-- Exercise --
Within the records, how many lines hold the word "trong"? State that number alone.

_ _ _ _ _

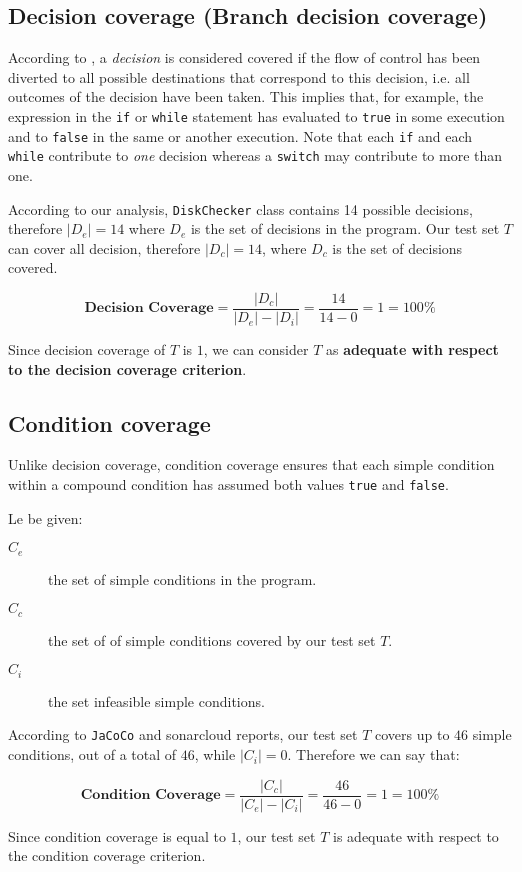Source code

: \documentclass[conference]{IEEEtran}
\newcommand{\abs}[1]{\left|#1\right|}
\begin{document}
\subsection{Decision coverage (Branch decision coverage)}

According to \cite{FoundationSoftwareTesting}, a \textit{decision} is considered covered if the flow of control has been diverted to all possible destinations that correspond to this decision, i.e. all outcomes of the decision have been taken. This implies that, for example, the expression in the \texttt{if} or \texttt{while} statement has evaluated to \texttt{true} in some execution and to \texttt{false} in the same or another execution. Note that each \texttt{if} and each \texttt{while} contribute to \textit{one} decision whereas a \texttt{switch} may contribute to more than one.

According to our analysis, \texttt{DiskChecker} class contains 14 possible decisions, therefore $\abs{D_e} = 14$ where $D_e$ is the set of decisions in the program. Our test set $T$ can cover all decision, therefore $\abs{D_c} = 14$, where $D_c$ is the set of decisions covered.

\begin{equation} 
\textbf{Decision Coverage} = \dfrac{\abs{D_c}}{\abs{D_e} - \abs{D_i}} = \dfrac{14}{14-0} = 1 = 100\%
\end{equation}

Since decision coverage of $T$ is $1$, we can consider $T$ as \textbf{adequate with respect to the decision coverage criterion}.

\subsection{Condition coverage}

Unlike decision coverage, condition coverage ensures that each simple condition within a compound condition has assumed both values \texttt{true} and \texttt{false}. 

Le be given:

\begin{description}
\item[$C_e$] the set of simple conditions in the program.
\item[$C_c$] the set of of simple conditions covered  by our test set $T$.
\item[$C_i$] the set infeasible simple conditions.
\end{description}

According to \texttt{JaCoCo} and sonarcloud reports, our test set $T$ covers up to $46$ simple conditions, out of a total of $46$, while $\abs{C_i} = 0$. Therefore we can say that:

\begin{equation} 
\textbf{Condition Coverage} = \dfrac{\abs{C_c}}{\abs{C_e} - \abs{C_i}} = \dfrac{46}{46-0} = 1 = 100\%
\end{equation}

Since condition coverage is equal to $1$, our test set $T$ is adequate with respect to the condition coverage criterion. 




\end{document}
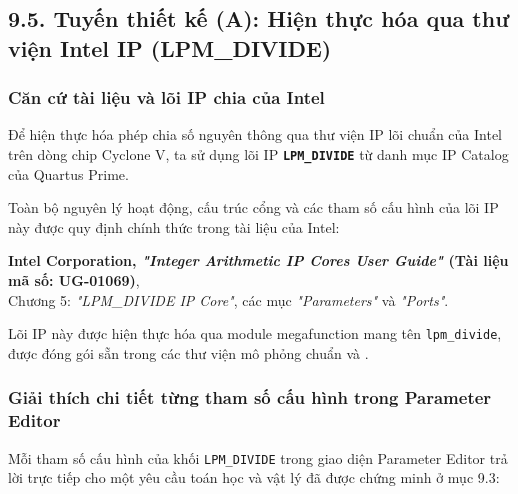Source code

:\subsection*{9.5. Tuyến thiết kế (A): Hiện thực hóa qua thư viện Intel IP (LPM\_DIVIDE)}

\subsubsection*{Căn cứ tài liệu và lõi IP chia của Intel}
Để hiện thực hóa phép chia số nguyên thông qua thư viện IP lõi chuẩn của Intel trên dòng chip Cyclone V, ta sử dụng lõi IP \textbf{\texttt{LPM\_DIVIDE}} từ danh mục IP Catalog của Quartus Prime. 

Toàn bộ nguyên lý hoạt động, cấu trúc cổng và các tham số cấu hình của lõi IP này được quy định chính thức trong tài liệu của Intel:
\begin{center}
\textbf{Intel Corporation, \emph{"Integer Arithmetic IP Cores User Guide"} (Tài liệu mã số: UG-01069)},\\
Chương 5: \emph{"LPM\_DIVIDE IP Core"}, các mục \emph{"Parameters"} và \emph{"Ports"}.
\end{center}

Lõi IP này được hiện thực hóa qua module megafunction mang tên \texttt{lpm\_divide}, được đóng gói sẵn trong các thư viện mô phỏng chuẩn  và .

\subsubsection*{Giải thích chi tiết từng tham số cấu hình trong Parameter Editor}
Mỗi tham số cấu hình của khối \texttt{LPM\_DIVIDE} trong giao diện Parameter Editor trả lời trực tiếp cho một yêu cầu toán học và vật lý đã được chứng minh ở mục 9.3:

_ _ _ _ _

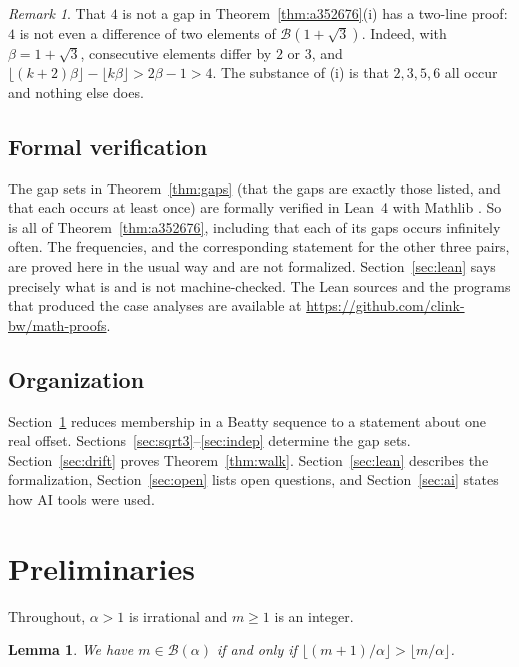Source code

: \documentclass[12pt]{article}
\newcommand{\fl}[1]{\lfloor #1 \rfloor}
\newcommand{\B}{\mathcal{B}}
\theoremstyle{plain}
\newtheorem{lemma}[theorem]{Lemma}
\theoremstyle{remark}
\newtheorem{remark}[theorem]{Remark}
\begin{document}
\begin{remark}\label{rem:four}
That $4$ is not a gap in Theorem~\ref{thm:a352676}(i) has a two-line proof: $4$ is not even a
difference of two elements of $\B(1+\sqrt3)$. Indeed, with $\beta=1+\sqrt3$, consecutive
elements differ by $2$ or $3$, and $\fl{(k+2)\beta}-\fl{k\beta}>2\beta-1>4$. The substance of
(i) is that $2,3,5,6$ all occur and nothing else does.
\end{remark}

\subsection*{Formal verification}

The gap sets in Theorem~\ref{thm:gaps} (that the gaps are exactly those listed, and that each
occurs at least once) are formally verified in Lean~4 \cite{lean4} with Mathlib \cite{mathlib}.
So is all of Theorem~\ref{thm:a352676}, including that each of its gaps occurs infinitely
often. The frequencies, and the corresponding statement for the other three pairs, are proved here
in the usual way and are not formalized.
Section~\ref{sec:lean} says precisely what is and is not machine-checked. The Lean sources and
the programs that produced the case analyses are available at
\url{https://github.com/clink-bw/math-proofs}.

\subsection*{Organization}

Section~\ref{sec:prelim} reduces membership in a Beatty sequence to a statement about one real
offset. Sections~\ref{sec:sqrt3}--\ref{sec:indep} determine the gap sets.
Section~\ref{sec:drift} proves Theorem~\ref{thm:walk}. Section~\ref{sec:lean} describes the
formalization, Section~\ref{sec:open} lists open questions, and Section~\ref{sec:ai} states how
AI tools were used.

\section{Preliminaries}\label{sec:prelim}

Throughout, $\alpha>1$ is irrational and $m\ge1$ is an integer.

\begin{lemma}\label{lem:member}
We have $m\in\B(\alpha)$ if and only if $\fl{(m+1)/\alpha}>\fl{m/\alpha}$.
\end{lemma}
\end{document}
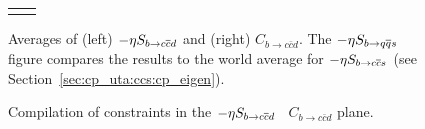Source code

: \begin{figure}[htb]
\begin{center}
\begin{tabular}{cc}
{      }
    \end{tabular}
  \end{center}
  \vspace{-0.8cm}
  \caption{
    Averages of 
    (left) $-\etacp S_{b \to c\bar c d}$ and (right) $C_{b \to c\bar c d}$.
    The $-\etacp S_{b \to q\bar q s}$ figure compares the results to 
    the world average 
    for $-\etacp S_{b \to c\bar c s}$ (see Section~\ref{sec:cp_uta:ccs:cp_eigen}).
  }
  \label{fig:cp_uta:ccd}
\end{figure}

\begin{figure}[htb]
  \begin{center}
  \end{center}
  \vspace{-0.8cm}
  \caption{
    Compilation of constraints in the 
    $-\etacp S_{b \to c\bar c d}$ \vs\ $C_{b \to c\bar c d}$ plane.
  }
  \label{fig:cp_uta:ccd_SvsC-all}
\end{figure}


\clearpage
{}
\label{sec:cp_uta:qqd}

_ _ _ _ _

-- Result of the exercise --
4